• Stored dataset items:
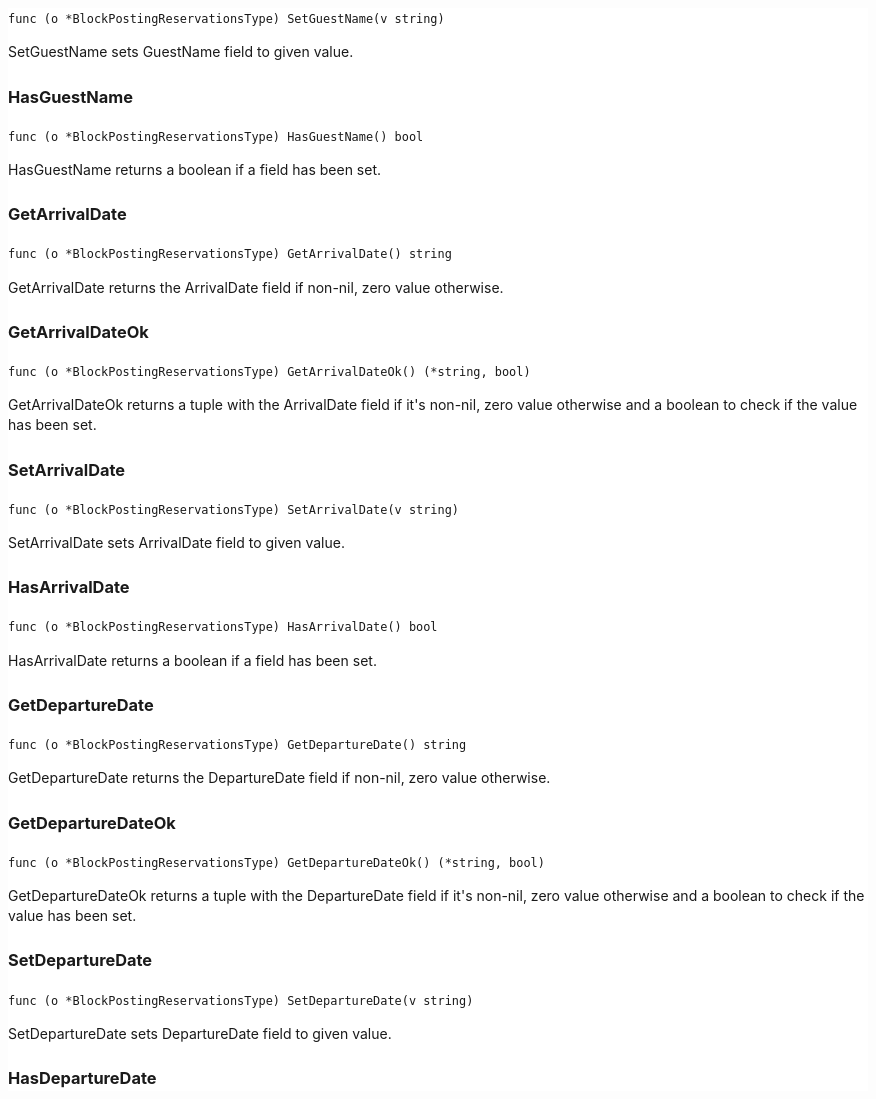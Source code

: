 `func (o *BlockPostingReservationsType) SetGuestName(v string)`

SetGuestName sets GuestName field to given value.

### HasGuestName

`func (o *BlockPostingReservationsType) HasGuestName() bool`

HasGuestName returns a boolean if a field has been set.

### GetArrivalDate

`func (o *BlockPostingReservationsType) GetArrivalDate() string`

GetArrivalDate returns the ArrivalDate field if non-nil, zero value otherwise.

### GetArrivalDateOk

`func (o *BlockPostingReservationsType) GetArrivalDateOk() (*string, bool)`

GetArrivalDateOk returns a tuple with the ArrivalDate field if it's non-nil, zero value otherwise
and a boolean to check if the value has been set.

### SetArrivalDate

`func (o *BlockPostingReservationsType) SetArrivalDate(v string)`

SetArrivalDate sets ArrivalDate field to given value.

### HasArrivalDate

`func (o *BlockPostingReservationsType) HasArrivalDate() bool`

HasArrivalDate returns a boolean if a field has been set.

### GetDepartureDate

`func (o *BlockPostingReservationsType) GetDepartureDate() string`

GetDepartureDate returns the DepartureDate field if non-nil, zero value otherwise.

### GetDepartureDateOk

`func (o *BlockPostingReservationsType) GetDepartureDateOk() (*string, bool)`

GetDepartureDateOk returns a tuple with the DepartureDate field if it's non-nil, zero value otherwise
and a boolean to check if the value has been set.

### SetDepartureDate

`func (o *BlockPostingReservationsType) SetDepartureDate(v string)`

SetDepartureDate sets DepartureDate field to given value.

### HasDepartureDate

• ACTIVITY:
Return all lines from the data above with "SetDepartureDate" in them.

• OUTPUT BELOW:
### SetDepartureDate
`func (o *BlockPostingReservationsType) SetDepartureDate(v string)`
SetDepartureDate sets DepartureDate field to given value.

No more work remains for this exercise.